A groundbreaking study led by UCLA Health has provided the most detailed view yet of the biological mechanisms underlying autism, linking genetic risk of the disorder to cellular and genetic activity across different layers of the brain. Part of the PsychENCODE initiative, the study aims to bridge the gap between genetic risk for psychiatric disorders and causal mechanisms at the molecular level. Led by Dr. Daniel Geschwind, the study on autism builds on years of research focusing on genes that increase susceptibility to autism and identifying molecular changes in the brains of individuals with autism. However, the driving forces behind these changes and their relationship to genetic susceptibility at the cellular and circuit level have remained unclear.
Traditionally, gene profiling for autism spectrum disorder has been limited to using bulk tissue from post-mortem brains of autistic individuals, which provides limited information about differences in brain layers, circuits, and cell types. Geschwind’s study utilized single-cell assays to isolate over 800,000 nuclei from post-mortem brain tissue of individuals with and without autism spectrum disorder. This technique allowed the researchers to identify major cortical cell types affected in autism, including neurons and glial cells. The study found profound changes in neurons connecting the two hemispheres and a group of interneurons important for brain circuit maturation.
A key aspect of the study was the identification of specific transcription factor networks that drive the observed changes in cell subtypes affected by autism. These transcription factors were enriched in known autism risk genes and influenced differential gene expression across specific cell subtypes, linking changes in the brain directly to genetic causes of autism spectrum disorder. By understanding these complex molecular mechanisms, researchers hope to develop new therapeutics to treat autism and other psychiatric disorders. The study provides a refined framework for understanding the molecular changes in the brains of individuals with autism, shedding light on potential causal mechanisms of the disease.
By utilizing cutting-edge single-cell assays, Geschwind and his team were able to identify the major cortical cell types affected by autism spectrum disorder, including neurons and glial cells. The study found significant changes in neurons connecting different brain regions and a group of interneurons crucial for brain circuit maturation. Additionally, the study identified specific transcription factor networks driving these changes, linking them to known autism risk genes. These findings provide insight into potential causal mechanisms of autism and other psychiatric disorders, laying the groundwork for the development of new therapeutics.

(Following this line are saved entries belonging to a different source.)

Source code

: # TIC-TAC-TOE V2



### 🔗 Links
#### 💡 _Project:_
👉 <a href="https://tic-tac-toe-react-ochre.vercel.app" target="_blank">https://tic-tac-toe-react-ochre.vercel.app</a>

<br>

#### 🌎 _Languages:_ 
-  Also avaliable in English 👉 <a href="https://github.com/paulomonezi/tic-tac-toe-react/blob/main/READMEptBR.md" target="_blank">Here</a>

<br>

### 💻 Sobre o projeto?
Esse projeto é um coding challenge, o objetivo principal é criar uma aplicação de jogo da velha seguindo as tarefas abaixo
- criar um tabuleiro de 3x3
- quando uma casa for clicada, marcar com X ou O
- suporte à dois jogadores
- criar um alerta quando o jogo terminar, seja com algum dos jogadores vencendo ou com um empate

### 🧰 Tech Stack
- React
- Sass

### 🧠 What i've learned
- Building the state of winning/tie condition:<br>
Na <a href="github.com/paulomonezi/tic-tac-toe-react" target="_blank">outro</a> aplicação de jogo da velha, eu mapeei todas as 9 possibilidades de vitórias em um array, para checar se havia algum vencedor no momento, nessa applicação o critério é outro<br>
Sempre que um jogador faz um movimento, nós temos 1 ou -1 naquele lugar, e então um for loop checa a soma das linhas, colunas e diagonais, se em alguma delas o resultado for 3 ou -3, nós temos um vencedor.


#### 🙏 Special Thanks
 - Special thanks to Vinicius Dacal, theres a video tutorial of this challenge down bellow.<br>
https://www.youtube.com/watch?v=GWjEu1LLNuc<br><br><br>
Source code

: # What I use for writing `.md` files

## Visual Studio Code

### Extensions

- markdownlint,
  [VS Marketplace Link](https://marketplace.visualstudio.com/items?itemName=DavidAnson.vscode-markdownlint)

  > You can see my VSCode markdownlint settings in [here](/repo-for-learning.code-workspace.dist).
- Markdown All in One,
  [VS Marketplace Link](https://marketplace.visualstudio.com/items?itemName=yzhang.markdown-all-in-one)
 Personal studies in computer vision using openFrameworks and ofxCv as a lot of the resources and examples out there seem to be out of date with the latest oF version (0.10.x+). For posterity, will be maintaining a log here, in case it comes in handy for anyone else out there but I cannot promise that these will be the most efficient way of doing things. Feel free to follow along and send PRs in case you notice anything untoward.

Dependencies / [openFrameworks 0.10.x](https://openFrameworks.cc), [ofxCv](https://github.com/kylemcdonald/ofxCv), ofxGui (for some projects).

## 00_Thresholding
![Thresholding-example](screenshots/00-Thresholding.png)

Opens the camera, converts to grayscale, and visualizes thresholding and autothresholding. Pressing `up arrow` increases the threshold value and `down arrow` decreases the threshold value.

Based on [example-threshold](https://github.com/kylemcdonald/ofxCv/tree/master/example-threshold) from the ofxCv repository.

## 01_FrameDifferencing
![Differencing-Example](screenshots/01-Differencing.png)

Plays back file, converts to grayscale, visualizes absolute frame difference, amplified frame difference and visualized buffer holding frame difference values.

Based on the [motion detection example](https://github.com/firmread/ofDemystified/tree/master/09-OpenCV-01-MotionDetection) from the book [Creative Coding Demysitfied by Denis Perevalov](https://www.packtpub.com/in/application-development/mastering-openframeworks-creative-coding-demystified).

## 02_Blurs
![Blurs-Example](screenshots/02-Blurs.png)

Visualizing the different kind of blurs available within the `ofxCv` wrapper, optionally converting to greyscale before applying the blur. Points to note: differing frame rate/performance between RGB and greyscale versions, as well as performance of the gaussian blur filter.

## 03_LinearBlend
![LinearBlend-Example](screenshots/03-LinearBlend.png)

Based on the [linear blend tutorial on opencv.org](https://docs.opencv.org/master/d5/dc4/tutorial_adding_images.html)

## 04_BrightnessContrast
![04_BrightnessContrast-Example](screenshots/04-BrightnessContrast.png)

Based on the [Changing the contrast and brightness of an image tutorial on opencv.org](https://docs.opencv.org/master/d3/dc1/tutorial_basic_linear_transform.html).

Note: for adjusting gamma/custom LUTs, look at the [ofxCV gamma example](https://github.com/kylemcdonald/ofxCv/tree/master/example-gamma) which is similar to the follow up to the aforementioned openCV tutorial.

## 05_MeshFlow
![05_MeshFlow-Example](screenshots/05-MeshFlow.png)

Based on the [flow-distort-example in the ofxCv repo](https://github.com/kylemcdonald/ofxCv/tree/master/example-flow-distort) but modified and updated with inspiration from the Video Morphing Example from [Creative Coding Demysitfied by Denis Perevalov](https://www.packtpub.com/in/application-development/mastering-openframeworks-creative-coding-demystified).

The study’s findings offer a comprehensive understanding of the molecular changes that occur in the brains of individuals with autism spectrum disorder, highlighting which cell types are affected and how they relate to brain circuits. The researchers suggest that the observed changes are downstream of known genetic causes of autism, providing valuable information for potential therapeutic interventions. Through the identification of specific transcription factor networks driving these changes, the study offers a more precise framework for understanding the complex biological mechanisms of autism and other psychiatric disorders. The study aims to provide a foundation for developing targeted therapeutic approaches to treat autism and improve outcomes for individuals affected by the disorder.